Asumido que era difícil acceder en ese momento (cierto que era el que se encontraba más liberado en cuanto a coincidencias) a The Warehouse para satisfacer la curiosidad por el Liminal Soundbath en el que Jónsi de Sigur Rós recreaba junto a su pareja, Alex Somers, y Paul Corley la playlist infinita que han desarrollado como último proyecto, bajé al Pitchfork para comulgar con el críptico y algo litúrgico postpunk humeante de John Maus, que ofreció lo que podrías esperar de una versión más arty, grimosa y contenida de Future Islands, o de lo que haría su vocalista si tuviera algo que ver con Ariel Pink.

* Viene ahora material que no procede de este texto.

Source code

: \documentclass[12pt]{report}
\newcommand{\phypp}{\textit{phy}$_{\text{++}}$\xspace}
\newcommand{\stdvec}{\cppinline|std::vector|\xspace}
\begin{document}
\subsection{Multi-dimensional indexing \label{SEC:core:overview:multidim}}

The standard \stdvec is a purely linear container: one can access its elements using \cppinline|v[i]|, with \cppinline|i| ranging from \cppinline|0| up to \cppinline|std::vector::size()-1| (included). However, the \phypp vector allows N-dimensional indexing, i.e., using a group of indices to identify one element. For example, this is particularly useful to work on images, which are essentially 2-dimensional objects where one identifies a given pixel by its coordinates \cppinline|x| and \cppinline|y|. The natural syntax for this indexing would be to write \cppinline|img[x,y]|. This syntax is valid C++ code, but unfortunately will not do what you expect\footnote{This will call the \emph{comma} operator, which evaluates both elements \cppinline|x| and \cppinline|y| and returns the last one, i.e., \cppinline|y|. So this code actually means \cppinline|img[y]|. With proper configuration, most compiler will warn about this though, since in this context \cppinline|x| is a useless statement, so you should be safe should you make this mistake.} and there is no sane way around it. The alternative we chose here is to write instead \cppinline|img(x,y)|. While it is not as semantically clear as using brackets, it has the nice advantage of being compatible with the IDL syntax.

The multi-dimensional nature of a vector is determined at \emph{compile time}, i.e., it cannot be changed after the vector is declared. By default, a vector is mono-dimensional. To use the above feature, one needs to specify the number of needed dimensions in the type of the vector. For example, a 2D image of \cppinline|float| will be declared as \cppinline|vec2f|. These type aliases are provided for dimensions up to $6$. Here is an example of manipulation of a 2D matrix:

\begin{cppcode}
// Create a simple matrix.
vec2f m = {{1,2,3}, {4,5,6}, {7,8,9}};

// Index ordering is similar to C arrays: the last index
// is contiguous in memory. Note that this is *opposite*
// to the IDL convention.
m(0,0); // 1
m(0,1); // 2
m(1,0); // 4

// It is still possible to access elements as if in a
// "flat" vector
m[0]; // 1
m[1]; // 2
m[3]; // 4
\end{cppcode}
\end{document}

Llegaba el momento de entrar en materia, y no me queda más que rendirme ante un Father John Misty al que de nuevo pocas pegas se le pueden poner, habiendo además recatado sus excesos escénicos y adoptado una pose más serena que le hizo sentar cátedra del rock contemporáneo desde el escenario Seat la tarde del viernes. El mismo día que presentaba mundialmente su nuevo disco, God’s Favorite Costumer, y que estrenaba en directo su apertura, ‘Hangout At The Gallows’, con un anuncio retro de televisión proyectado tras él y su banda. Portentosa para esta ocasión, por cierto, un breve pero intenso repaso en equilibrio de grandes temas de su ya abundante discografía, con vientos en directo y una pequeña sección de cuerdas que hacían levitar cada melodiosa entonación de uno de los cantantes mejor dotados de la actualidad y cada ruidosa y enérgica progresión conducida al estallido. Una maravilla.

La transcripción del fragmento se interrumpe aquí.